§ **Work item**
Your answer should hold the data exactly as given, minus any picture.

[Saved data entries]
........

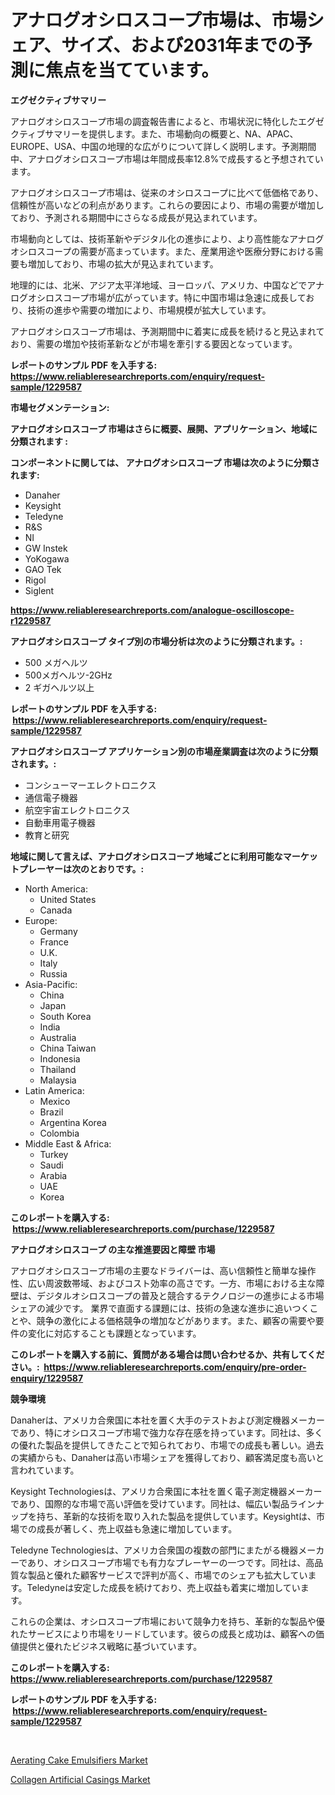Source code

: <p><h1>アナログオシロスコープ市場は、市場シェア、サイズ、および2031年までの予測に焦点を当てています。</h1></p><p><strong>エグゼクティブサマリー</strong></p>
<p><p>アナログオシロスコープ市場の調査報告書によると、市場状況に特化したエグゼクティブサマリーを提供します。また、市場動向の概要と、NA、APAC、EUROPE、USA、中国の地理的な広がりについて詳しく説明します。予測期間中、アナログオシロスコープ市場は年間成長率12.8%で成長すると予想されています。</p><p>アナログオシロスコープ市場は、従来のオシロスコープに比べて低価格であり、信頼性が高いなどの利点があります。これらの要因により、市場の需要が増加しており、予測される期間中にさらなる成長が見込まれています。</p><p>市場動向としては、技術革新やデジタル化の進歩により、より高性能なアナログオシロスコープの需要が高まっています。また、産業用途や医療分野における需要も増加しており、市場の拡大が見込まれています。</p><p>地理的には、北米、アジア太平洋地域、ヨーロッパ、アメリカ、中国などでアナログオシロスコープ市場が広がっています。特に中国市場は急速に成長しており、技術の進歩や需要の増加により、市場規模が拡大しています。</p><p>アナログオシロスコープ市場は、予測期間中に着実に成長を続けると見込まれており、需要の増加や技術革新などが市場を牽引する要因となっています。</p></p>
<p><strong>レポートのサンプル PDF を入手する: <a href="https://www.reliableresearchreports.com/enquiry/request-sample/1229587">https://www.reliableresearchreports.com/enquiry/request-sample/1229587</a></strong></p>
<p><strong>市場セグメンテーション:</strong></p>
<p><strong> アナログオシロスコープ 市場はさらに概要、展開、アプリケーション、地域に分類されます :</strong></p>
<p><strong>コンポーネントに関しては、 アナログオシロスコープ 市場は次のように分類されます: &nbsp;</strong></p>
<p><ul><li>Danaher</li><li>Keysight</li><li>Teledyne</li><li>R&S</li><li>NI</li><li>GW Instek</li><li>YoKogawa</li><li>GAO Tek</li><li>Rigol</li><li>Siglent</li></ul></p>
<p><strong><a href="https://www.reliableresearchreports.com/analogue-oscilloscope-r1229587">https://www.reliableresearchreports.com/analogue-oscilloscope-r1229587</a></strong></p>
<p><strong> アナログオシロスコープ タイプ別の市場分析は次のように分類されます。:</strong></p>
<p><ul><li>500 メガヘルツ</li><li>500メガヘルツ-2GHz</li><li>2 ギガヘルツ以上</li></ul></p>
<p><strong>レポートのサンプル PDF を入手する: &nbsp;<a href="https://www.reliableresearchreports.com/enquiry/request-sample/1229587">https://www.reliableresearchreports.com/enquiry/request-sample/1229587</a></strong></p>
<p><strong> アナログオシロスコープ アプリケーション別の市場産業調査は次のように分類されます。:</strong></p>
<p><ul><li>コンシューマーエレクトロニクス</li><li>通信電子機器</li><li>航空宇宙エレクトロニクス</li><li>自動車用電子機器</li><li>教育と研究</li></ul></p>
<p><strong>地域に関して言えば、アナログオシロスコープ 地域ごとに利用可能なマーケットプレーヤーは次のとおりです。:</strong></p>
<p><ul>
    <li>
        North America:
        <ul>
            <li>United States</li>
            <li>Canada</li>
        </ul>
    </li>
    <li>
        Europe:
        <ul>
            <li>Germany</li>
            <li>France</li>
            <li>U.K.</li>
            <li>Italy</li>
            <li>Russia</li>
        </ul>
    </li>
    <li>
        Asia-Pacific:
        <ul>
            <li>China</li>
            <li>Japan</li>
            <li>South Korea</li>
            <li>India</li>
            <li>Australia</li>
            <li>China Taiwan</li>
            <li>Indonesia</li>
            <li>Thailand</li>
            <li>Malaysia</li>
        </ul>
    </li>
    <li>
        Latin America:
        <ul>
            <li>Mexico</li>
            <li>Brazil</li>
            <li>Argentina Korea</li>
            <li>Colombia</li>
        </ul>
    </li>
    <li>
        Middle East & Africa:
        <ul>
            <li>Turkey</li>
            <li>Saudi</li>
            <li>Arabia</li>
            <li>UAE</li>
            <li>Korea</li>
        </ul>
    </li>
    </ul></p>
<p><strong>このレポートを購入する: &nbsp;<a href="https://www.reliableresearchreports.com/purchase/1229587">https://www.reliableresearchreports.com/purchase/1229587</a></strong></p>
<p><strong>アナログオシロスコープ の主な推進要因と障壁 市場</strong></p>
<p><p>アナログオシロスコープ市場の主要なドライバーは、高い信頼性と簡単な操作性、広い周波数帯域、およびコスト効率の高さです。一方、市場における主な障壁は、デジタルオシロスコープの普及と競合するテクノロジーの進歩による市場シェアの減少です。 業界で直面する課題には、技術の急速な進歩に追いつくことや、競争の激化による価格競争の増加などがあります。また、顧客の需要や要件の変化に対応することも課題となっています。</p></p>
<p><strong>このレポートを購入する前に、質問がある場合は問い合わせるか、共有してください。:&nbsp; <a href="https://www.reliableresearchreports.com/enquiry/pre-order-enquiry/1229587">https://www.reliableresearchreports.com/enquiry/pre-order-enquiry/1229587</a></strong></p>
<p><strong>競争環境</strong></p>
<p><p>Danaherは、アメリカ合衆国に本社を置く大手のテストおよび測定機器メーカーであり、特にオシロスコープ市場で強力な存在感を持っています。同社は、多くの優れた製品を提供してきたことで知られており、市場での成長も著しい。過去の実績からも、Danaherは高い市場シェアを獲得しており、顧客満足度も高いと言われています。</p><p>Keysight Technologiesは、アメリカ合衆国に本社を置く電子測定機器メーカーであり、国際的な市場で高い評価を受けています。同社は、幅広い製品ラインナップを持ち、革新的な技術を取り入れた製品を提供しています。Keysightは、市場での成長が著しく、売上収益も急速に増加しています。</p><p>Teledyne Technologiesは、アメリカ合衆国の複数の部門にまたがる機器メーカーであり、オシロスコープ市場でも有力なプレーヤーの一つです。同社は、高品質な製品と優れた顧客サービスで評判が高く、市場でのシェアも拡大しています。Teledyneは安定した成長を続けており、売上収益も着実に増加しています。</p><p>これらの企業は、オシロスコープ市場において競争力を持ち、革新的な製品や優れたサービスにより市場をリードしています。彼らの成長と成功は、顧客への価値提供と優れたビジネス戦略に基づいています。</p></p>
<p><strong>このレポートを購入する: &nbsp; <a href="https://www.reliableresearchreports.com/purchase/1229587">https://www.reliableresearchreports.com/purchase/1229587</a></strong></p>
<p><strong>レポートのサンプル PDF を入手する: &nbsp;<a href="https://www.reliableresearchreports.com/enquiry/request-sample/1229587">https://www.reliableresearchreports.com/enquiry/request-sample/1229587</a></strong><strong></strong></p>
<p>&nbsp;</p>
<p><p><a href="https://confirmed-shield-e13.notion.site/Decoding-Aerating-Cake-Emulsifiers-Market-Metrics-Market-Share-Trends-and-Growth-Patterns-1e8d54001aac488a97af36a0ab62afae">Aerating Cake Emulsifiers Market</a></p><p><a href="https://funky-papaya-cf4.notion.site/Collagen-Artificial-Casings-Market-Insights-into-Market-CAGR-Market-Trends-and-Growth-Strategies-cdcbc612332243e7a3eef864e23f626d">Collagen Artificial Casings Market</a></p></p>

........

§ **Answer space**
Source code

: <p><h1>アナログオシロスコープ市場は、市場シェア、サイズ、および2031年までの予測に焦点を当てています。</h1></p><p><strong>エグゼクティブサマリー</strong></p>
<p><p>アナログオシロスコープ市場の調査報告書によると、市場状況に特化したエグゼクティブサマリーを提供します。また、市場動向の概要と、NA、APAC、EUROPE、USA、中国の地理的な広がりについて詳しく説明します。予測期間中、アナログオシロスコープ市場は年間成長率12.8%で成長すると予想されています。</p><p>アナログオシロスコープ市場は、従来のオシロスコープに比べて低価格であり、信頼性が高いなどの利点があります。これらの要因により、市場の需要が増加しており、予測される期間中にさらなる成長が見込まれています。</p><p>市場動向としては、技術革新やデジタル化の進歩により、より高性能なアナログオシロスコープの需要が高まっています。また、産業用途や医療分野における需要も増加しており、市場の拡大が見込まれています。</p><p>地理的には、北米、アジア太平洋地域、ヨーロッパ、アメリカ、中国などでアナログオシロスコープ市場が広がっています。特に中国市場は急速に成長しており、技術の進歩や需要の増加により、市場規模が拡大しています。</p><p>アナログオシロスコープ市場は、予測期間中に着実に成長を続けると見込まれており、需要の増加や技術革新などが市場を牽引する要因となっています。</p></p>
<p><strong>レポートのサンプル PDF を入手する: <a href="https://www.reliableresearchreports.com/enquiry/request-sample/1229587">https://www.reliableresearchreports.com/enquiry/request-sample/1229587</a></strong></p>
<p><strong>市場セグメンテーション:</strong></p>
<p><strong> アナログオシロスコープ 市場はさらに概要、展開、アプリケーション、地域に分類されます :</strong></p>
<p><strong>コンポーネントに関しては、 アナログオシロスコープ 市場は次のように分類されます: &nbsp;</strong></p>
<p><ul><li>Danaher</li><li>Keysight</li><li>Teledyne</li><li>R&S</li><li>NI</li><li>GW Instek</li><li>YoKogawa</li><li>GAO Tek</li><li>Rigol</li><li>Siglent</li></ul></p>
<p><strong><a href="https://www.reliableresearchreports.com/analogue-oscilloscope-r1229587">https://www.reliableresearchreports.com/analogue-oscilloscope-r1229587</a></strong></p>
<p><strong> アナログオシロスコープ タイプ別の市場分析は次のように分類されます。:</strong></p>
<p><ul><li>500 メガヘルツ</li><li>500メガヘルツ-2GHz</li><li>2 ギガヘルツ以上</li></ul></p>
<p><strong>レポートのサンプル PDF を入手する: &nbsp;<a href="https://www.reliableresearchreports.com/enquiry/request-sample/1229587">https://www.reliableresearchreports.com/enquiry/request-sample/1229587</a></strong></p>
<p><strong> アナログオシロスコープ アプリケーション別の市場産業調査は次のように分類されます。:</strong></p>
<p><ul><li>コンシューマーエレクトロニクス</li><li>通信電子機器</li><li>航空宇宙エレクトロニクス</li><li>自動車用電子機器</li><li>教育と研究</li></ul></p>
<p><strong>地域に関して言えば、アナログオシロスコープ 地域ごとに利用可能なマーケットプレーヤーは次のとおりです。:</strong></p>
<p><ul>
    <li>
        North America:
        <ul>
            <li>United States</li>
            <li>Canada</li>
        </ul>
    </li>
    <li>
        Europe:
        <ul>
            <li>Germany</li>
            <li>France</li>
            <li>U.K.</li>
            <li>Italy</li>
            <li>Russia</li>
        </ul>
    </li>
    <li>
        Asia-Pacific:
        <ul>
            <li>China</li>
            <li>Japan</li>
            <li>South Korea</li>
            <li>India</li>
            <li>Australia</li>
            <li>China Taiwan</li>
            <li>Indonesia</li>
            <li>Thailand</li>
            <li>Malaysia</li>
        </ul>
    </li>
    <li>
        Latin America:
        <ul>
            <li>Mexico</li>
            <li>Brazil</li>
            <li>Argentina Korea</li>
            <li>Colombia</li>
        </ul>
    </li>
    <li>
        Middle East & Africa:
        <ul>
            <li>Turkey</li>
            <li>Saudi</li>
            <li>Arabia</li>
            <li>UAE</li>
            <li>Korea</li>
        </ul>
    </li>
    </ul></p>
<p><strong>このレポートを購入する: &nbsp;<a href="https://www.reliableresearchreports.com/purchase/1229587">https://www.reliableresearchreports.com/purchase/1229587</a></strong></p>
<p><strong>アナログオシロスコープ の主な推進要因と障壁 市場</strong></p>
<p><p>アナログオシロスコープ市場の主要なドライバーは、高い信頼性と簡単な操作性、広い周波数帯域、およびコスト効率の高さです。一方、市場における主な障壁は、デジタルオシロスコープの普及と競合するテクノロジーの進歩による市場シェアの減少です。 業界で直面する課題には、技術の急速な進歩に追いつくことや、競争の激化による価格競争の増加などがあります。また、顧客の需要や要件の変化に対応することも課題となっています。</p></p>
<p><strong>このレポートを購入する前に、質問がある場合は問い合わせるか、共有してください。:&nbsp; <a href="https://www.reliableresearchreports.com/enquiry/pre-order-enquiry/1229587">https://www.reliableresearchreports.com/enquiry/pre-order-enquiry/1229587</a></strong></p>
<p><strong>競争環境</strong></p>
<p><p>Danaherは、アメリカ合衆国に本社を置く大手のテストおよび測定機器メーカーであり、特にオシロスコープ市場で強力な存在感を持っています。同社は、多くの優れた製品を提供してきたことで知られており、市場での成長も著しい。過去の実績からも、Danaherは高い市場シェアを獲得しており、顧客満足度も高いと言われています。</p><p>Keysight Technologiesは、アメリカ合衆国に本社を置く電子測定機器メーカーであり、国際的な市場で高い評価を受けています。同社は、幅広い製品ラインナップを持ち、革新的な技術を取り入れた製品を提供しています。Keysightは、市場での成長が著しく、売上収益も急速に増加しています。</p><p>Teledyne Technologiesは、アメリカ合衆国の複数の部門にまたがる機器メーカーであり、オシロスコープ市場でも有力なプレーヤーの一つです。同社は、高品質な製品と優れた顧客サービスで評判が高く、市場でのシェアも拡大しています。Teledyneは安定した成長を続けており、売上収益も着実に増加しています。</p><p>これらの企業は、オシロスコープ市場において競争力を持ち、革新的な製品や優れたサービスにより市場をリードしています。彼らの成長と成功は、顧客への価値提供と優れたビジネス戦略に基づいています。</p></p>
<p><strong>このレポートを購入する: &nbsp; <a href="https://www.reliableresearchreports.com/purchase/1229587">https://www.reliableresearchreports.com/purchase/1229587</a></strong></p>
<p><strong>レポートのサンプル PDF を入手する: &nbsp;<a href="https://www.reliableresearchreports.com/enquiry/request-sample/1229587">https://www.reliableresearchreports.com/enquiry/request-sample/1229587</a></strong><strong></strong></p>
<p>&nbsp;</p>
<p><p><a href="https://confirmed-shield-e13.notion.site/Decoding-Aerating-Cake-Emulsifiers-Market-Metrics-Market-Share-Trends-and-Growth-Patterns-1e8d54001aac488a97af36a0ab62afae">Aerating Cake Emulsifiers Market</a></p><p><a href="https://funky-papaya-cf4.notion.site/Collagen-Artificial-Casings-Market-Insights-into-Market-CAGR-Market-Trends-and-Growth-Strategies-cdcbc612332243e7a3eef864e23f626d">Collagen Artificial Casings Market</a></p></p>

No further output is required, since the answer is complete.